Some Speakers Highlights from the upcoming Food On The Edge 2021 symposium




Alice Zaslavsky: Beyond the Food Pyramid

Alice Zaslavsky, a writer, teacher, and self-confessed ‘Vegelante’, is on a mission to help children and young people understand and appreciate food. As author of Alice’s Food A-Z and In Praise of Veg: A modern Kitchen Companion, Alice is committed to communicating how the food we eat connects us to our bodies, the world, and the people around us.

Alice’s talk for Food on the Edge is a data-driven presentation. She combines child psychology and modern pedagogical principles to demonstrate what’s being done, and what can be done, in schools and at home to lead children towards a meaningful connection with food.

Alice asks: “How do we help [children and families] build a strong understanding and appreciation of food, without inadvertently shooting ourselves in the foot? How can we empower schools to make food an integrated part of the curriculum? What’s offering hope that this is the generation ready to Give Peas a Chance?”





Bill Schindler: The Kitchen’s Role in Creating a Nourishing, Ethical and Sustainable Food System: Lessons from Learning How to Eat Like a Human

Former pro-wrestler Bill Schindler is Director of the Eastern Shore Food Lab and Professor of Archaeology at Washington College. Bill combines his knowledge of history and ancestral diets with a personal journey to pose the question: ‘it’s not what we should be eating, but how?’

As co-star of National Geographic’s The Great Human Race, Bill tried living on all the major prehistoric diets, and his book ‘Eat Like a Human’,  fuses this research into a theory of how to eat.

For his Food on the Edge talk, he proposes “the modern food system is making us sick and killing our planet.
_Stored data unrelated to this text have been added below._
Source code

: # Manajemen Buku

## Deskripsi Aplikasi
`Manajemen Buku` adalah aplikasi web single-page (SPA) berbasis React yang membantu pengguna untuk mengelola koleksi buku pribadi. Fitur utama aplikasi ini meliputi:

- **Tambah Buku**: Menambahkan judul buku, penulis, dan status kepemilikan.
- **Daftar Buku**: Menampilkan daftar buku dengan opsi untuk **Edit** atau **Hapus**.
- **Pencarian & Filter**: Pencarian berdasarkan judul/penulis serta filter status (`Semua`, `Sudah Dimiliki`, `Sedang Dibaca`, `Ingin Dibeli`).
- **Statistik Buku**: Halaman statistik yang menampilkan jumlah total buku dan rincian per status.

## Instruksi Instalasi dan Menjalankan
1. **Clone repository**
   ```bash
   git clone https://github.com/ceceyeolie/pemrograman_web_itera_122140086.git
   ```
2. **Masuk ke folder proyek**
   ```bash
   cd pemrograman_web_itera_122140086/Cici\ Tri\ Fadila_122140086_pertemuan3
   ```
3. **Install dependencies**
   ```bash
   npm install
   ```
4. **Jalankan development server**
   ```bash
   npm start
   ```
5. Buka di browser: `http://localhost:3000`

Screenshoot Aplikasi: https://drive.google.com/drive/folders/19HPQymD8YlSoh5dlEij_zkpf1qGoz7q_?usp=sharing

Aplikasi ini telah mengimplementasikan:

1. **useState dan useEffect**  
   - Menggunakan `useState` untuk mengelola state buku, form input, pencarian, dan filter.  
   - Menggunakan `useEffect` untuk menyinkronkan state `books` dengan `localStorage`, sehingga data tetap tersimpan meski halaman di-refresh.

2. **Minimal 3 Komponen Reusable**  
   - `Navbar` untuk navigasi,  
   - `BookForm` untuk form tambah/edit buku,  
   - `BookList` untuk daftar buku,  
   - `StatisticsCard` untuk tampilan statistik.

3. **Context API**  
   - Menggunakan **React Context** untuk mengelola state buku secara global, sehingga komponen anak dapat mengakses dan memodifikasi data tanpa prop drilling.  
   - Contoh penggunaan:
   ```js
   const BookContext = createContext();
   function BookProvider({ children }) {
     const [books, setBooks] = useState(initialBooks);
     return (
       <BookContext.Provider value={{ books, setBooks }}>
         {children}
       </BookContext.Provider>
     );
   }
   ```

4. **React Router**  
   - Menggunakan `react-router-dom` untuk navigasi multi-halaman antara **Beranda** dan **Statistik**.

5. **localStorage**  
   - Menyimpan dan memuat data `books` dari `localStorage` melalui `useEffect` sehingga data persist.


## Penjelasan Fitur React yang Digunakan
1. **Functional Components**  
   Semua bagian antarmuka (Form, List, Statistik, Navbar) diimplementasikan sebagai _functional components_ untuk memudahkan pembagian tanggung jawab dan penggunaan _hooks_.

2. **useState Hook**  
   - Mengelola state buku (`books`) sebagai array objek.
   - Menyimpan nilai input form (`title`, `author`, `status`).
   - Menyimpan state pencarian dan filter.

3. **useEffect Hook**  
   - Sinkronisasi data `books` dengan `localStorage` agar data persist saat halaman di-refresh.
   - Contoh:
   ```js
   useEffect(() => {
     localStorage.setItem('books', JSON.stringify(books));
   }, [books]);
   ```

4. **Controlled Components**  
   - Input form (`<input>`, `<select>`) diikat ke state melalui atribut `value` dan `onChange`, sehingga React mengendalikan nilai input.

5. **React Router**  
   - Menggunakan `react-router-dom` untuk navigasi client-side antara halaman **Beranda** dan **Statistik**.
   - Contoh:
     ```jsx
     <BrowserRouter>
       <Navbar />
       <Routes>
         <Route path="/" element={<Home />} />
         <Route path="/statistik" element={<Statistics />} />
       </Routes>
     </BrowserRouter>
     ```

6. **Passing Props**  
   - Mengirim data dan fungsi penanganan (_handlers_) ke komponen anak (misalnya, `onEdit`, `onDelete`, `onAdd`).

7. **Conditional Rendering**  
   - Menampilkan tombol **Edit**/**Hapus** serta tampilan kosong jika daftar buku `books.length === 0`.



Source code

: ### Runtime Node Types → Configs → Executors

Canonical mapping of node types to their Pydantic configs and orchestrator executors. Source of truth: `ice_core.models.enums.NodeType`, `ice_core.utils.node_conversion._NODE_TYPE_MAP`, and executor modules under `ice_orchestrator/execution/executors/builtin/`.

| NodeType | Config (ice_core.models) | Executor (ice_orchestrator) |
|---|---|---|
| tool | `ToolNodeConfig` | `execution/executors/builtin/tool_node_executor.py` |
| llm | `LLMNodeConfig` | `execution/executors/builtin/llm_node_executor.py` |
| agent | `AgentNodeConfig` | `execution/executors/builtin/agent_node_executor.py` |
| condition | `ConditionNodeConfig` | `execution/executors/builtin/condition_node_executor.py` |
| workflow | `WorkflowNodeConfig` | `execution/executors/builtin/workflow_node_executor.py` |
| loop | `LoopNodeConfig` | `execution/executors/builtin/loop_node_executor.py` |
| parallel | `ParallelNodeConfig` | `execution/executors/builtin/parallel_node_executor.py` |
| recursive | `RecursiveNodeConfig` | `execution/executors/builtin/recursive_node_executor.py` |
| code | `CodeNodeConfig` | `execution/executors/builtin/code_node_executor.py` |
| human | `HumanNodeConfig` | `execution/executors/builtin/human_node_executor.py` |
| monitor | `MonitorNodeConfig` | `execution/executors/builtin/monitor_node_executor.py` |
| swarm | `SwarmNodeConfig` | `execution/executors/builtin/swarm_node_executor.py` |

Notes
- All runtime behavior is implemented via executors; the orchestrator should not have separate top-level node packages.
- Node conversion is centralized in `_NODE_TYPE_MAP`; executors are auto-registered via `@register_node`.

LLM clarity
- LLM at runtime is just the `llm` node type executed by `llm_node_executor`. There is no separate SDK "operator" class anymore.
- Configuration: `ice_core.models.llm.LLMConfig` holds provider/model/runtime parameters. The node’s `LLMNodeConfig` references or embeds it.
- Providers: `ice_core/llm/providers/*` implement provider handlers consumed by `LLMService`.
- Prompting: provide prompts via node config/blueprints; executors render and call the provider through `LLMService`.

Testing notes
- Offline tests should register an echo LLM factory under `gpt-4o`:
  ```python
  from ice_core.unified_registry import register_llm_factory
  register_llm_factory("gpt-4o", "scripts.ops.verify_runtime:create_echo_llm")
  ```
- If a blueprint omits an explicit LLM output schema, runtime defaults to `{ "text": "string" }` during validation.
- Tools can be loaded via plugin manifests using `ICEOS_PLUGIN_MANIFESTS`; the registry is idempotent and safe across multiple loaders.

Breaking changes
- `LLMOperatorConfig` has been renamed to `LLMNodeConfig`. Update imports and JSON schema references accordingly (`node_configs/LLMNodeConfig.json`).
By taking lessons from our ancestral dietary past, we can take back control of our food system and our health. The magic occurs in the kitchen, where the power of traditional food processing technologies, applied properly, have the ability to transform raw materials into their most nourishing forms possible while simultaneously acting as a vehicle for change in creating a more ethical, sustainable and connected food system.”





Cúán Greene: Discovering Ómós

Founder of Ómós Cúán Greene is one of the most exciting chefs active in Ireland today. A NOMA alumnus and former Head Chef of Bastible, Cúán has been named one of the Irish Times 50 People to Watch for two-years running.
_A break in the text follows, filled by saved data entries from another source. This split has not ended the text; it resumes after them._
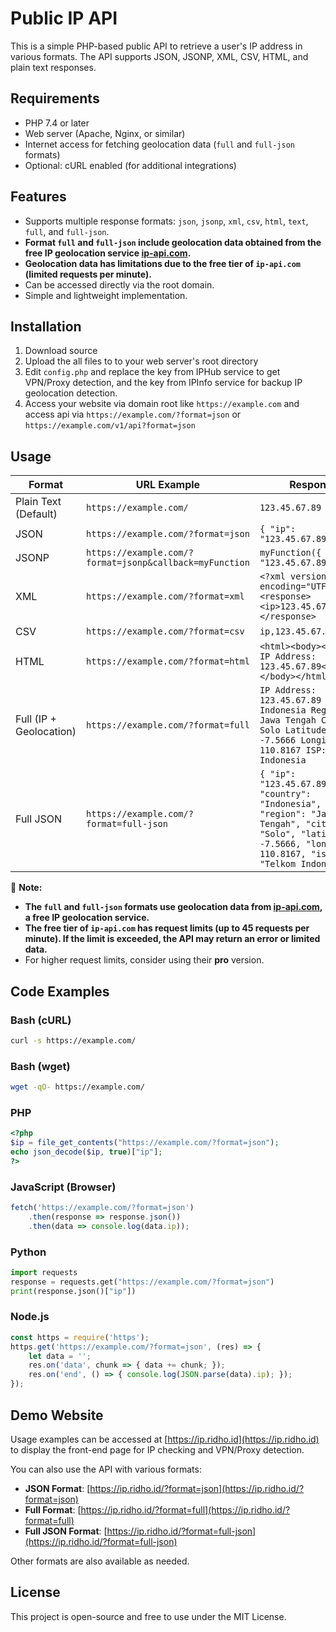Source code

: # Public IP API

This is a simple PHP-based public API to retrieve a user's IP address in various formats. The API supports JSON, JSONP, XML, CSV, HTML, and plain text responses.

## Requirements
- PHP 7.4 or later
- Web server (Apache, Nginx, or similar)
- Internet access for fetching geolocation data (`full` and `full-json` formats)
- Optional: cURL enabled (for additional integrations)

## Features
- Supports multiple response formats: `json`, `jsonp`, `xml`, `csv`, `html`, `text`, `full`, and `full-json`.
- **Format `full` and `full-json` include geolocation data obtained from the free IP geolocation service [ip-api.com](https://ip-api.com/).**
- **Geolocation data has limitations due to the free tier of `ip-api.com` (limited requests per minute).**
- Can be accessed directly via the root domain.
- Simple and lightweight implementation.

## Installation
1. Download source
2. Upload the all files to to your web server's root directory
3. Edit `config.php` and replace the key from IPHub service to get VPN/Proxy detection, and the key from IPInfo service for backup IP geolocation detection.
4. Access your website via domain root like `https://example.com` and access api via `https://example.com/?format=json` or  `https://example.com/v1/api?format=json`


## Usage
| Format  | URL Example | Response |
|---------|------------|----------|
| Plain Text (Default) | `https://example.com/` | `123.45.67.89` |
| JSON | `https://example.com/?format=json` | `{ "ip": "123.45.67.89" }` |
| JSONP | `https://example.com/?format=jsonp&callback=myFunction` | `myFunction({ "ip": "123.45.67.89" });` |
| XML | `https://example.com/?format=xml` | `<?xml version="1.0" encoding="UTF-8"?><response><ip>123.45.67.89</ip></response>` |
| CSV | `https://example.com/?format=csv` | `ip,123.45.67.89` |
| HTML | `https://example.com/?format=html` | `<html><body><p>Your IP Address: 123.45.67.89</p></body></html>` |
| Full (IP + Geolocation) | `https://example.com/?format=full` | ``` IP Address: 123.45.67.89 Country: Indonesia Region: Jawa Tengah City: Solo Latitude: -7.5666 Longitude: 110.8167 ISP: Telkom Indonesia ``` |
| Full JSON | `https://example.com/?format=full-json` | ``` { "ip": "123.45.67.89", "country": "Indonesia", "region": "Jawa Tengah", "city": "Solo", "latitude": -7.5666, "longitude": 110.8167, "isp": "Telkom Indonesia" } ``` |

🔹 **Note:**  
- **The `full` and `full-json` formats use geolocation data from [ip-api.com](https://ip-api.com/), a free IP geolocation service.**  
- **The free tier of `ip-api.com` has request limits (up to 45 requests per minute). If the limit is exceeded, the API may return an error or limited data.**  
- For higher request limits, consider using their **pro** version.  

## Code Examples

### Bash (cURL)
```sh
curl -s https://example.com/
```

### Bash (wget)
```sh
wget -qO- https://example.com/
```

### PHP
```php
<?php
$ip = file_get_contents("https://example.com/?format=json");
echo json_decode($ip, true)["ip"];
?>
```

### JavaScript (Browser)
```javascript
fetch('https://example.com/?format=json')
    .then(response => response.json())
    .then(data => console.log(data.ip));
```

### Python
```python
import requests
response = requests.get("https://example.com/?format=json")
print(response.json()["ip"])
```

### Node.js
```javascript
const https = require('https');
https.get('https://example.com/?format=json', (res) => {
    let data = '';
    res.on('data', chunk => { data += chunk; });
    res.on('end', () => { console.log(JSON.parse(data).ip); });
});
```

## Demo Website
Usage examples can be accessed at [https://ip.ridho.id](https://ip.ridho.id) to display the front-end page for IP checking and VPN/Proxy detection.

You can also use the API with various formats:
- **JSON Format**: [https://ip.ridho.id/?format=json](https://ip.ridho.id/?format=json)
- **Full Format**: [https://ip.ridho.id/?format=full](https://ip.ridho.id/?format=full)
- **Full JSON Format**: [https://ip.ridho.id/?format=full-json](https://ip.ridho.id/?format=full-json)

Other formats are also available as needed.

## License
This project is open-source and free to use under the MIT License.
For Food on the Edge, Cúán will talk about the ethos and origins of Ómós: a new dining experience and online publishing platform that operates as ‘messenger nestled between the producer and the guest’. Ómós takes a collaborative, interdisciplinary and twenty-first century attitude to food: bringing together farmers, scientists, artisans and chefs to develop new ways of dining that encompass place, space and community.

“Ómós is our evolving story,” explains Cúán. “A traveling caravan of ideas; collaborations of food and innovations; and investigations surrounding what we eat. The word comes from the Irish language, meaning homage, duty, and respect.”
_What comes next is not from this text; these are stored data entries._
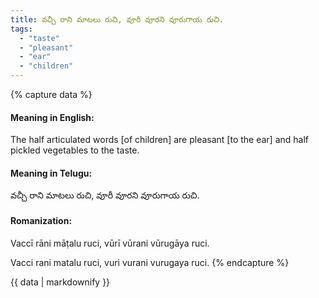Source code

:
 ```yaml
---
title: వచ్చీ రాని మాటలు రుచి, వూరీ వూరని వూరుగాయ రుచి.
tags:
  - "taste"
  - "pleasant"
  - "ear"
  - "children"
---
```


{% capture data %}
#### Meaning in English:
The half articulated words [of children] are pleasant [to the ear] and half pickled vegetables to the taste.

#### Meaning in Telugu:
వచ్చీ రాని మాటలు రుచి, వూరీ వూరని వూరుగాయ రుచి.

#### Romanization:
Vaccī rāni māṭalu ruci, vūrī vūrani vūrugāya ruci.

Vacci rani matalu ruci, vuri vurani vurugaya ruci.
{% endcapture %}

{{ data | markdownify }}

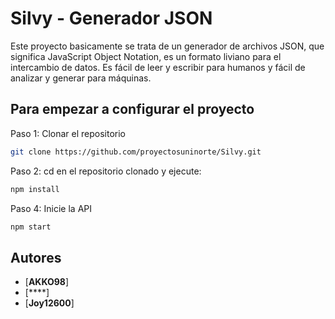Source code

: # Silvy - Generador JSON

Este proyecto basicamente se trata de un generador de archivos JSON, que significa JavaScript Object Notation, es un formato liviano para el intercambio de datos. Es fácil de leer y escribir para humanos y fácil de analizar y generar para máquinas.

## Para empezar a configurar el proyecto

Paso 1: Clonar el repositorio

```bash
git clone https://github.com/proyectosuninorte/Silvy.git
```

Paso 2: cd en el repositorio clonado y ejecute:

```bash
npm install
```

Paso 4: Inicie la API

```bash
npm start
```

## Autores

- [**AKKO98**]
- [****]
- [**Joy12600**]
Ellie Kisyombe: Refugee Community, Food & Culture

Activist and former asylum seeker Ellie Kisyombe is co-founder of Our Table with food writer Michelle Darmody. Our Table began as a series of pop-ups seeking to highlight inhumane conditions within the Direct Provision system and advocate for an alternative.

Over the last five years, the project has developed a cross-platform approach to campaigning. The original goal to end Direct Provision remains, but Our Table now seeks to build awareness of food in multicultural Ireland through products, events and education. As a social enterprise, they provide migrants with income and opportunities to develop culinary skills in a professional setting, helping to reduce social isolation and celebrate diversity through food.

For Food on the Edge, Ellie will discuss the effects government policies have on asylum seeker communities, and how Our Table has helped to shape opportunities within the hospitality industry and culinary education for people in the refugee community.





Ian Urbina: The Outlaw Ocean

Investigative journalist Ian Urbina covers human rights, worker rights and the environment for the likes of The New York Times, The Atlantic and The New Yorker. He is author of New York Times bestseller The Outlaw Ocean – the result of five years’ intrepid research exploring the lawlessness of the open seas. The Outlaw Ocean exposes a world in which ‘anyone can do anything’ – from thieving, trafficking and smuggling to oil dumping, enslaving and poaching.

The Outlaw Ocean is the subject of Ian’s Food on the Edge talk this year: a topic so expansive it incorporates global politics, infrastructure and food production. “There are few remaining frontiers on our planet,” he writes. “But perhaps the wildest, and least understood, are the world’s oceans: too big to police, and under no clear international authority, these immense regions of treacherous water play host to rampant criminality, exploitation and fish meal investigation.”